The many names illustrate the wealth of meaning in today’s worship: presentation, purification, coming together, light for the world. It is a feast day, and the revelation of the child in the Temple invites a joyful response. Yet, the prophetic words of Simeon, which speak of the falling and rising of many and the sword that will pierce the heart of Mary, foreshadow the Passion and Easter.
This prophetic foreshadowing of suffering, coming as it does so close to Lent, turns Candlemas into a kind of pivot in the Christian year. It is as if we say today, “A last look back to celebrating the incarnation, then turn toward the cross!” This is why the ancient terms Septuagesima, Sexagesima, and Quinquagesima are applied to the Sundays after Candlemas – the last three Sundays after Epiphany.
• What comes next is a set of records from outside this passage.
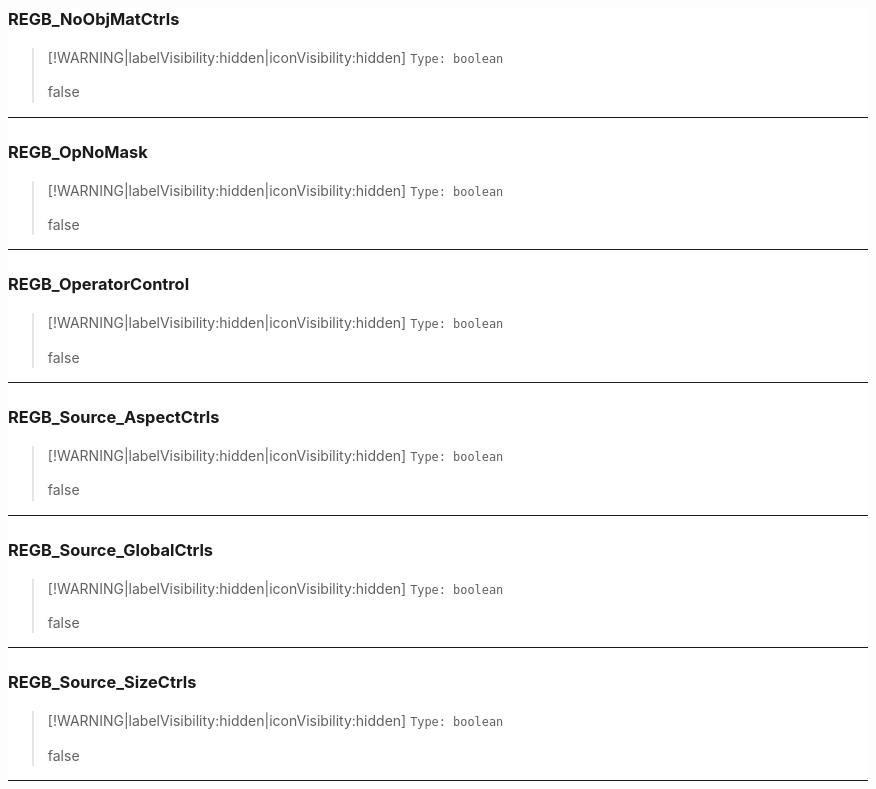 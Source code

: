 ### REGB_NoObjMatCtrls
> [!WARNING|labelVisibility:hidden|iconVisibility:hidden]
> `Type: boolean`
>
> false
>
___

### REGB_OpNoMask
> [!WARNING|labelVisibility:hidden|iconVisibility:hidden]
> `Type: boolean`
>
> false
>
___

### REGB_OperatorControl
> [!WARNING|labelVisibility:hidden|iconVisibility:hidden]
> `Type: boolean`
>
> false
>
___

### REGB_Source_AspectCtrls
> [!WARNING|labelVisibility:hidden|iconVisibility:hidden]
> `Type: boolean`
>
> false
>
___

### REGB_Source_GlobalCtrls
> [!WARNING|labelVisibility:hidden|iconVisibility:hidden]
> `Type: boolean`
>
> false
>
___

### REGB_Source_SizeCtrls
> [!WARNING|labelVisibility:hidden|iconVisibility:hidden]
> `Type: boolean`
>
> false
>
___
We now look toward Lent, and these terms remind us of the days (70 - Septua, 60 - Sexa, 50 - Quinqua) before the Passion of Christ on Good Friday.
Where did the day come from? A document dated to the fourth century attests to the feast in the Jerusalem Church on February 14 (forty days after the nativity of Jesus). In regions where Christmas was celebrated on Dec. 25, the feast began to be celebrated on February 2, where it is kept in the West today. In the past, Candlemas was seen as the end of the Christmas season. The blessing of candles did not come into common use until the 11th century.
The feast coincides with a Celtic pagan festival called Imbolc, which for Christians became the feast day of Saint Brigid, Ireland's patroness saint. Imbolc marks the halfway point between the winter solstice and spring equinox, and was marked by rituals associated with the rebirth of the light. In this sense, there was a happy coincidence [or arguably cultural appropriation] between existing customs and Scriptural chronology.
Another influence of the pagan festival was the tradition of predicting the year’s weather patterns. It was thought that the rest of winter would be the opposite of whatever the weather was like on Candlemas Day. An old English song goes:
If Candlemas be fair and bright, Come winter, have another flight; If Candlemas brings clouds and rain, Go winter, and come not again.
Thus if the sun cast a shadow on Candlemas day, more winter was on the way; if there was no shadow, winter was thought to end soon. This practice led to the folklore behind Groundhog Day, which falls on Candlemas.